Below are some records; output exactly the lines from the line with "gcloud projects list" to the line with "在此类细胞中，ECl 对 Vr 呈阳性，因此 Cl- 通道的打开使膜去极化。", both ends kept, and nothing more.

Provided data below:

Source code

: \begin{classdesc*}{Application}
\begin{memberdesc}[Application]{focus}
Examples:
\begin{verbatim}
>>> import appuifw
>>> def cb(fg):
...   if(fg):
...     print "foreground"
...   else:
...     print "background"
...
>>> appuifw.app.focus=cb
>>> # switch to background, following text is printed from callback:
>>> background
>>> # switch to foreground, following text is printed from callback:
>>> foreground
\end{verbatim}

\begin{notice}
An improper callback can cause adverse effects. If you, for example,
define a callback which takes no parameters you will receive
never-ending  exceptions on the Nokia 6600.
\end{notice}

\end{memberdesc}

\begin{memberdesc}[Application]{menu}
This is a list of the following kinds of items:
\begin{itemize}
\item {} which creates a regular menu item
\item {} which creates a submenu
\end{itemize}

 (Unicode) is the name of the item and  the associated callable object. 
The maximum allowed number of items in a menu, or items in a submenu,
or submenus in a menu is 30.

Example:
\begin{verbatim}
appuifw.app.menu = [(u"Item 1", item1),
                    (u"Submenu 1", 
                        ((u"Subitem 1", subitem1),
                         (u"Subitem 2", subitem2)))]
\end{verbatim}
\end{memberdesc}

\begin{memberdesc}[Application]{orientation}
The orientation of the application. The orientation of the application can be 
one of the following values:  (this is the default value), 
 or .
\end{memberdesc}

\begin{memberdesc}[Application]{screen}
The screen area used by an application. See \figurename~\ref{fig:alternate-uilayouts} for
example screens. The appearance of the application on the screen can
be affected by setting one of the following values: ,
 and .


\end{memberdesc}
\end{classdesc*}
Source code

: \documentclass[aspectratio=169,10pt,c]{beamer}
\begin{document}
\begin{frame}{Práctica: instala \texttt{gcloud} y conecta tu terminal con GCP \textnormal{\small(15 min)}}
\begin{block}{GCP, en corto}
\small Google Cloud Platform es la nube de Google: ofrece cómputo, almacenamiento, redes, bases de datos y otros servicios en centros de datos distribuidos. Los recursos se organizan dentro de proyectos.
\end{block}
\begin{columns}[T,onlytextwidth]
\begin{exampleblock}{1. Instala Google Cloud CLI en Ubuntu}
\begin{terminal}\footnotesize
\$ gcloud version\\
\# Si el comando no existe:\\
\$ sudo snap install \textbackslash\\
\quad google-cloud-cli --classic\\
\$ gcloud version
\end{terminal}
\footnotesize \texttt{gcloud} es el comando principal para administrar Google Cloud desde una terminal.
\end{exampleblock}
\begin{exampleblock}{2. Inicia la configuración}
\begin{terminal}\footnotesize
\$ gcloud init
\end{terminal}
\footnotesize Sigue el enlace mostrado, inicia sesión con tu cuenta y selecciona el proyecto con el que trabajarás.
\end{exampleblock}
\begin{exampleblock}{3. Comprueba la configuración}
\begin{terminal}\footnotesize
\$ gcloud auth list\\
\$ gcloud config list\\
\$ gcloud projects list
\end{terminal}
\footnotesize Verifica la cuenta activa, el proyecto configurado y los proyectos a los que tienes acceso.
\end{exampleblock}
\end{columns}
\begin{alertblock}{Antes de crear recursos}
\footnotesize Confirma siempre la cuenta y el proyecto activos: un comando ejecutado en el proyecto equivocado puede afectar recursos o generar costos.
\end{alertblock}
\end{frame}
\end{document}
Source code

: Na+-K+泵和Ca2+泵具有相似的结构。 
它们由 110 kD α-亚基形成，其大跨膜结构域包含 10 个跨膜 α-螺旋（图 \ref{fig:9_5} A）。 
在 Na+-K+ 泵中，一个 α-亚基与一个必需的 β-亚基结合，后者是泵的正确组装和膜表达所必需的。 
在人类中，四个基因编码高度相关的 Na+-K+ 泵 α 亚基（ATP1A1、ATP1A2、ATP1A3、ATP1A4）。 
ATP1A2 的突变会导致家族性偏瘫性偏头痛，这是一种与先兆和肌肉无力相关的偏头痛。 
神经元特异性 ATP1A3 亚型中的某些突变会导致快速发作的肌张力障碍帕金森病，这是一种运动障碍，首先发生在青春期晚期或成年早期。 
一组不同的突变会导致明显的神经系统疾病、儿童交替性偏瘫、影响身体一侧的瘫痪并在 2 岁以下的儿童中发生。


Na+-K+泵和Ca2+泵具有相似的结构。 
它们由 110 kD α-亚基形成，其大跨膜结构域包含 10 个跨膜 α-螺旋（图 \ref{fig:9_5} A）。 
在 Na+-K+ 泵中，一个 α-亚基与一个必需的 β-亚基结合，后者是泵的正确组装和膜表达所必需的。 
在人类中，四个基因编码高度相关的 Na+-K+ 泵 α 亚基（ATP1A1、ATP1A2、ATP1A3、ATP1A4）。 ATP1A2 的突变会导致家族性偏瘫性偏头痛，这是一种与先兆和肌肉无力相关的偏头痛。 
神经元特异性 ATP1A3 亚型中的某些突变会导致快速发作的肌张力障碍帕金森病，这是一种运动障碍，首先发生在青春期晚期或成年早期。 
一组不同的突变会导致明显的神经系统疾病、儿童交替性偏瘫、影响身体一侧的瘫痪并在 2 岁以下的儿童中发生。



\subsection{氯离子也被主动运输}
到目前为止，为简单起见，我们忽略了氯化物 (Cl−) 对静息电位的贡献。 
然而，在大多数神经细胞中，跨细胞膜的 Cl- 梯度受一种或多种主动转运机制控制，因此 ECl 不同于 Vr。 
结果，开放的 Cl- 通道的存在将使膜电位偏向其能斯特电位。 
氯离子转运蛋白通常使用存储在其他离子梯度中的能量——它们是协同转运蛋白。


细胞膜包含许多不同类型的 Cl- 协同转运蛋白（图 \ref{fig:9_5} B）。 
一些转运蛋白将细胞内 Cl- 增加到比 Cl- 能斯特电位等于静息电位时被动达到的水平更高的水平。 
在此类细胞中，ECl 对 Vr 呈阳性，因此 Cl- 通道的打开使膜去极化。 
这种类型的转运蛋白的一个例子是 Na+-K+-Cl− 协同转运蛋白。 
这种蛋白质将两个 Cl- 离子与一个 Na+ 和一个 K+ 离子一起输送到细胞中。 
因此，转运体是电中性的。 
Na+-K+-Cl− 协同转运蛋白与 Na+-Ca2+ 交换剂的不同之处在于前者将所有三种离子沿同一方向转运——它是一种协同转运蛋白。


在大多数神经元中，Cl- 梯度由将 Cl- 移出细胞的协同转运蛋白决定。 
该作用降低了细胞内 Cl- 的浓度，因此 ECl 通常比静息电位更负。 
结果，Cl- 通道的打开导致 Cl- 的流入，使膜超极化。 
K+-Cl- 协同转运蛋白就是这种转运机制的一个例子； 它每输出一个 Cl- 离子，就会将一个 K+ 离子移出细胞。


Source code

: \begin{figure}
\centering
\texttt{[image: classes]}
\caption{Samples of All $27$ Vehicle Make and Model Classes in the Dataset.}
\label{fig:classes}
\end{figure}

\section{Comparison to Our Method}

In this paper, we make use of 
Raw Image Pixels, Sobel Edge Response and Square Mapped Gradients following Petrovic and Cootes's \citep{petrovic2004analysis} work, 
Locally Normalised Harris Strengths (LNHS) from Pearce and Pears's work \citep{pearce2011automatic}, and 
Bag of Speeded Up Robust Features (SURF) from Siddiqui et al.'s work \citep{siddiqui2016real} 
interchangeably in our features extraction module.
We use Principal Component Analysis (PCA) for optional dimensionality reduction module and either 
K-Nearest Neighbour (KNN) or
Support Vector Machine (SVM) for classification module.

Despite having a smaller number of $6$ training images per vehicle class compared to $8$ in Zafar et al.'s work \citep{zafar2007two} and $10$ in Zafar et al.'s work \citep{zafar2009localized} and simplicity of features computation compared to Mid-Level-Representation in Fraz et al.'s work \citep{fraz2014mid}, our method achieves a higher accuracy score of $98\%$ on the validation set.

End of Provided data.

(Answer below):
\$ gcloud projects list
\end{terminal}
\footnotesize Verifica la cuenta activa, el proyecto configurado y los proyectos a los que tienes acceso.
\end{exampleblock}
\end{columns}
\begin{alertblock}{Antes de crear recursos}
\footnotesize Confirma siempre la cuenta y el proyecto activos: un comando ejecutado en el proyecto equivocado puede afectar recursos o generar costos.
\end{alertblock}
\end{frame}
\end{document}
Source code

: Na+-K+泵和Ca2+泵具有相似的结构。 
它们由 110 kD α-亚基形成，其大跨膜结构域包含 10 个跨膜 α-螺旋（图 \ref{fig:9_5} A）。 
在 Na+-K+ 泵中，一个 α-亚基与一个必需的 β-亚基结合，后者是泵的正确组装和膜表达所必需的。 
在人类中，四个基因编码高度相关的 Na+-K+ 泵 α 亚基（ATP1A1、ATP1A2、ATP1A3、ATP1A4）。 
ATP1A2 的突变会导致家族性偏瘫性偏头痛，这是一种与先兆和肌肉无力相关的偏头痛。 
神经元特异性 ATP1A3 亚型中的某些突变会导致快速发作的肌张力障碍帕金森病，这是一种运动障碍，首先发生在青春期晚期或成年早期。 
一组不同的突变会导致明显的神经系统疾病、儿童交替性偏瘫、影响身体一侧的瘫痪并在 2 岁以下的儿童中发生。


Na+-K+泵和Ca2+泵具有相似的结构。 
它们由 110 kD α-亚基形成，其大跨膜结构域包含 10 个跨膜 α-螺旋（图 \ref{fig:9_5} A）。 
在 Na+-K+ 泵中，一个 α-亚基与一个必需的 β-亚基结合，后者是泵的正确组装和膜表达所必需的。 
在人类中，四个基因编码高度相关的 Na+-K+ 泵 α 亚基（ATP1A1、ATP1A2、ATP1A3、ATP1A4）。 ATP1A2 的突变会导致家族性偏瘫性偏头痛，这是一种与先兆和肌肉无力相关的偏头痛。 
神经元特异性 ATP1A3 亚型中的某些突变会导致快速发作的肌张力障碍帕金森病，这是一种运动障碍，首先发生在青春期晚期或成年早期。 
一组不同的突变会导致明显的神经系统疾病、儿童交替性偏瘫、影响身体一侧的瘫痪并在 2 岁以下的儿童中发生。



\subsection{氯离子也被主动运输}
到目前为止，为简单起见，我们忽略了氯化物 (Cl−) 对静息电位的贡献。 
然而，在大多数神经细胞中，跨细胞膜的 Cl- 梯度受一种或多种主动转运机制控制，因此 ECl 不同于 Vr。 
结果，开放的 Cl- 通道的存在将使膜电位偏向其能斯特电位。 
氯离子转运蛋白通常使用存储在其他离子梯度中的能量——它们是协同转运蛋白。


细胞膜包含许多不同类型的 Cl- 协同转运蛋白（图 \ref{fig:9_5} B）。 
一些转运蛋白将细胞内 Cl- 增加到比 Cl- 能斯特电位等于静息电位时被动达到的水平更高的水平。 
在此类细胞中，ECl 对 Vr 呈阳性，因此 Cl- 通道的打开使膜去极化。 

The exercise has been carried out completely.